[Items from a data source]

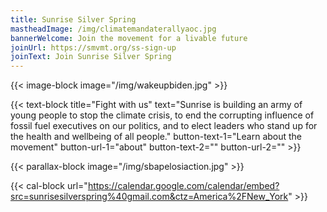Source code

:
 ```yaml
---
title: Sunrise Silver Spring
mastheadImage: /img/climatemandaterallyaoc.jpg
bannerWelcome: Join the movement for a livable future
joinUrl: https://smvmt.org/ss-sign-up
joinText: Join Sunrise Silver Spring
---
```

{{< image-block image="/img/wakeupbiden.jpg" >}}

{{< text-block title="Fight with us" text="Sunrise is building an army of young people to stop the climate crisis, to end the corrupting influence of fossil fuel executives on our politics, and to elect leaders who stand up for the health and wellbeing of all people." button-text-1="Learn about the movement" button-url-1="about" button-text-2="" button-url-2="" >}}

{{< parallax-block image="/img/sbapelosiaction.jpg" >}}

{{< cal-block url="https://calendar.google.com/calendar/embed?src=sunrisesilverspring%40gmail.com&ctz=America%2FNew_York" >}}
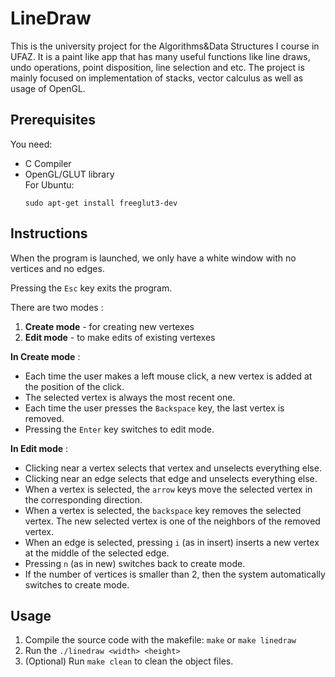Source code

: # LineDraw

This is the university project for the Algorithms&Data Structures I course in UFAZ. It is a paint like app that has many useful functions like line draws, undo operations, point disposition, line selection and etc. The project is mainly focused on implementation of stacks, vector calculus as well as usage of OpenGL.

## Prerequisites

You need:
* C Compiler
* OpenGL/GLUT library <br>
  For Ubuntu:
  ```
  sudo apt-get install freeglut3-dev
  ```
  
## Instructions

When the program is launched, we only have a white window with no vertices and no edges.

Pressing the `Esc` key exits the program.

There are two modes : 
1. **Create mode** - for creating new vertexes
2. **Edit mode** - to make edits of existing vertexes


**In Create mode** : 
* Each time the user makes a left mouse click, a new vertex is added at the position of the click.
* The selected vertex is always the most recent one.
* Each time the user presses the `Backspace` key, the last vertex is removed.
* Pressing the `Enter` key switches to edit mode.

**In Edit mode** :
* Clicking near a vertex selects that vertex and unselects everything else.
* Clicking near an edge selects that edge and unselects everything else.
* When a vertex is selected, the `arrow` keys move the selected vertex in the corresponding direction.
* When a vertex is selected, the `backspace` key removes the selected vertex. The new selected vertex is one of the neighbors of the removed vertex.
* When an edge is selected, pressing `i` (as in insert) inserts a new vertex at the middle of the selected edge.
* Pressing `n` (as in new) switches back to create mode.
* If the number of vertices is smaller than 2, then the system automatically switches to create mode.

## Usage
1. Compile the source code with the makefile: `make` or  `make linedraw`
2. Run the `./linedraw <width> <height>`
3. (Optional) Run `make clean` to clean the object files.
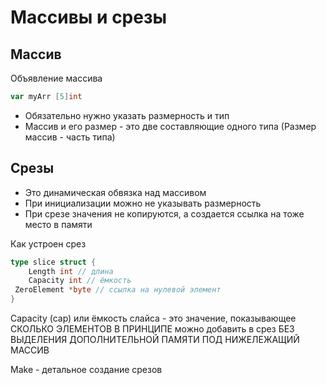 # Массивы и срезы

## Массив

Объявление массива

```go
var myArr [5]int
```

* Обязательно нужно указать размерность и тип
* Массив и его размер - это две составляющие одного типа (Размер массив - часть типа)


## Срезы

* Это динамическая обвязка над массивом
* При инициализации можно не указывать размерность
* При срезе значения не копируются, а создается ссылка на тоже место в памяти

Как устроен срез

```go
type slice struct {
    Length int // длина
    Capacity int // ёмкость
 ZeroElement *byte // ссылка на нулевой элемент
}
```

Capacity (cap) или ёмкость слайса - это значение, показывающее СКОЛЬКО ЭЛЕМЕНТОВ В ПРИНЦИПЕ
можно добавить в срез БЕЗ ВЫДЕЛЕНИЯ ДОПОЛНИТЕЛЬНОЙ ПАМЯТИ ПОД НИЖЕЛЕЖАЩИЙ МАССИВ

Make - детальное создание срезов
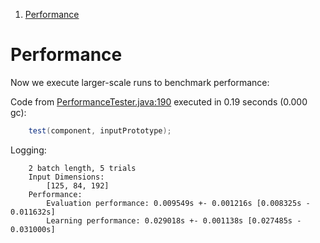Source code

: 1. [Performance](#p-0)

# <a id="p-0"></a>Performance
<a id="p-1"></a>Now we execute larger-scale runs to benchmark performance:

<a id="p-2"></a>Code from [PerformanceTester.java:190](https://github.com/SimiaCryptus/mindseye-test/tree/444256810c541076ac97c4437963f8489a719862/src/main/java/com/simiacryptus/mindseye/test/unit/PerformanceTester.java#L190) executed in 0.19 seconds (0.000 gc): 
```java
    test(component, inputPrototype);
```
<a id="p-3"></a>Logging: 
```
    2 batch length, 5 trials
    Input Dimensions:
    	[125, 84, 192]
    Performance:
    	Evaluation performance: 0.009549s +- 0.001216s [0.008325s - 0.011632s]
    	Learning performance: 0.029018s +- 0.001138s [0.027485s - 0.031000s]
    
```
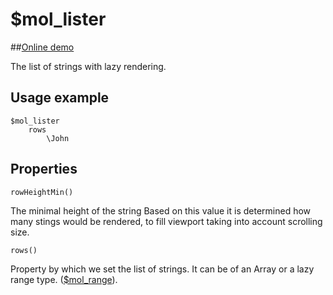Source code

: # $mol_lister

##[Online demo](http://eigenmethod.github.io/mol/#demo=mol_lister_demo)

The list of strings with lazy rendering.

## Usage example

```
$mol_lister
	rows
		\John
```
## Properties

`rowHeightMin()`

The minimal height of the string
Based on this value it is determined how many stings would be rendered, to fill viewport taking into account scrolling size.

`rows()`

Property by which we set the list of strings. It can be of an Array or a lazy range type. ([$mol_range](../range)).


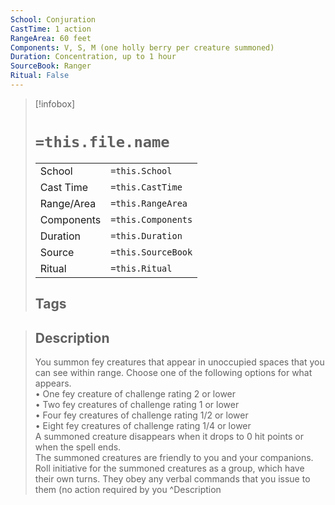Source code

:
 ```yaml
---
School: Conjuration
CastTime: 1 action
RangeArea: 60 feet
Components: V, S, M (one holly berry per creature summoned)
Duration: Concentration, up to 1 hour
SourceBook: Ranger
Ritual: False
---
```

> [!infobox]
>
> # `=this.file.name`
> |            |                    |
> | ---------- | ------------------ |
> | School     | `=this.School`     |
> | Cast Time  | `=this.CastTime`   |
> | Range/Area | `=this.RangeArea`  |
> | Components | `=this.Components` |
> | Duration   | `=this.Duration`   |
> | Source     | `=this.SourceBook` |
> | Ritual     | `=this.Ritual`     |
>## Tags
>

> ## Description
> You summon fey creatures that appear in unoccupied spaces that you can see within range. Choose one of the following options for what appears.<br> • One fey creature of challenge rating 2 or lower<br> • Two fey creatures of challenge rating 1 or lower<br> • Four fey creatures of challenge rating 1/2 or lower<br> • Eight fey creatures of challenge rating 1/4 or lower<br> A summoned creature disappears when it drops to 0 hit points or when the spell ends.<br> The summoned creatures are friendly to you and your companions. Roll initiative for the summoned creatures as a group, which have their own turns. They obey any verbal commands that you issue to them (no action required by you
> ^Description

Aim of the exercise ->
A word-for-word copy of the data above is needed, one that omits the pictures.

Finished task ->
Source code

:
 ```yaml
---
title: Sunrise Silver Spring
mastheadImage: /img/climatemandaterallyaoc.jpg
bannerWelcome: Join the movement for a livable future
joinUrl: https://smvmt.org/ss-sign-up
joinText: Join Sunrise Silver Spring
---
```

{{< image-block image="/img/wakeupbiden.jpg" >}}

{{< text-block title="Fight with us" text="Sunrise is building an army of young people to stop the climate crisis, to end the corrupting influence of fossil fuel executives on our politics, and to elect leaders who stand up for the health and wellbeing of all people." button-text-1="Learn about the movement" button-url-1="about" button-text-2="" button-url-2="" >}}

{{< parallax-block image="/img/sbapelosiaction.jpg" >}}

{{< cal-block url="https://calendar.google.com/calendar/embed?src=sunrisesilverspring%40gmail.com&ctz=America%2FNew_York" >}}
Source code

: # LineDraw

This is the university project for the Algorithms&Data Structures I course in UFAZ. It is a paint like app that has many useful functions like line draws, undo operations, point disposition, line selection and etc. The project is mainly focused on implementation of stacks, vector calculus as well as usage of OpenGL.

## Prerequisites

You need:
* C Compiler
* OpenGL/GLUT library <br>
  For Ubuntu:
  ```
  sudo apt-get install freeglut3-dev
  ```
  
## Instructions

When the program is launched, we only have a white window with no vertices and no edges.

Pressing the `Esc` key exits the program.

There are two modes : 
1. **Create mode** - for creating new vertexes
2. **Edit mode** - to make edits of existing vertexes


**In Create mode** : 
* Each time the user makes a left mouse click, a new vertex is added at the position of the click.
* The selected vertex is always the most recent one.
* Each time the user presses the `Backspace` key, the last vertex is removed.
* Pressing the `Enter` key switches to edit mode.

**In Edit mode** :
* Clicking near a vertex selects that vertex and unselects everything else.
* Clicking near an edge selects that edge and unselects everything else.
* When a vertex is selected, the `arrow` keys move the selected vertex in the corresponding direction.
* When a vertex is selected, the `backspace` key removes the selected vertex. The new selected vertex is one of the neighbors of the removed vertex.
* When an edge is selected, pressing `i` (as in insert) inserts a new vertex at the middle of the selected edge.
* Pressing `n` (as in new) switches back to create mode.
* If the number of vertices is smaller than 2, then the system automatically switches to create mode.

## Usage
1. Compile the source code with the makefile: `make` or  `make linedraw`
2. Run the `./linedraw <width> <height>`
3. (Optional) Run `make clean` to clean the object files.
 # Массивы и срезы

## Массив

Объявление массива

```go
var myArr [5]int
```

* Обязательно нужно указать размерность и тип
* Массив и его размер - это две составляющие одного типа (Размер массив - часть типа)


## Срезы

* Это динамическая обвязка над массивом
* При инициализации можно не указывать размерность
* При срезе значения не копируются, а создается ссылка на тоже место в памяти

Как устроен срез

```go
type slice struct {
    Length int // длина
    Capacity int // ёмкость
 ZeroElement *byte // ссылка на нулевой элемент
}
```

Capacity (cap) или ёмкость слайса - это значение, показывающее СКОЛЬКО ЭЛЕМЕНТОВ В ПРИНЦИПЕ
можно добавить в срез БЕЗ ВЫДЕЛЕНИЯ ДОПОЛНИТЕЛЬНОЙ ПАМЯТИ ПОД НИЖЕЛЕЖАЩИЙ МАССИВ

Make - детальное создание срезов
Source code

: 1. [Performance](#p-0)

# <a id="p-0"></a>Performance
<a id="p-1"></a>Now we execute larger-scale runs to benchmark performance:

<a id="p-2"></a>Code from [PerformanceTester.java:190](https://github.com/SimiaCryptus/mindseye-test/tree/444256810c541076ac97c4437963f8489a719862/src/main/java/com/simiacryptus/mindseye/test/unit/PerformanceTester.java#L190) executed in 0.19 seconds (0.000 gc): 
```java
    test(component, inputPrototype);
```
<a id="p-3"></a>Logging: 
```
    2 batch length, 5 trials
    Input Dimensions:
    	[125, 84, 192]
    Performance:
    	Evaluation performance: 0.009549s +- 0.001216s [0.008325s - 0.011632s]
    	Learning performance: 0.029018s +- 0.001138s [0.027485s - 0.031000s]
    
```
Source code

: # $mol_lister

##[Online demo](http://eigenmethod.github.io/mol/#demo=mol_lister_demo)

The list of strings with lazy rendering.

## Usage example

```
$mol_lister
	rows
		\John
```
## Properties

`rowHeightMin()`

The minimal height of the string
Based on this value it is determined how many stings would be rendered, to fill viewport taking into account scrolling size.

`rows()`

Property by which we set the list of strings. It can be of an Array or a lazy range type. ([$mol_range](../range)).


Source code

:
 ```yaml
---
School: Conjuration
CastTime: 1 action
RangeArea: 60 feet
Components: V, S, M (one holly berry per creature summoned)
Duration: Concentration, up to 1 hour
SourceBook: Ranger
Ritual: False
---
```

> [!infobox]
>
> # `=this.file.name`
> |            |                    |
> | ---------- | ------------------ |
> | School     | `=this.School`     |
> | Cast Time  | `=this.CastTime`   |
> | Range/Area | `=this.RangeArea`  |
> | Components | `=this.Components` |
> | Duration   | `=this.Duration`   |
> | Source     | `=this.SourceBook` |
> | Ritual     | `=this.Ritual`     |
>## Tags
>

> ## Description
> You summon fey creatures that appear in unoccupied spaces that you can see within range. Choose one of the following options for what appears.<br> • One fey creature of challenge rating 2 or lower<br> • Two fey creatures of challenge rating 1 or lower<br> • Four fey creatures of challenge rating 1/2 or lower<br> • Eight fey creatures of challenge rating 1/4 or lower<br> A summoned creature disappears when it drops to 0 hit points or when the spell ends.<br> The summoned creatures are friendly to you and your companions. Roll initiative for the summoned creatures as a group, which have their own turns. They obey any verbal commands that you issue to them (no action required by you
> ^Description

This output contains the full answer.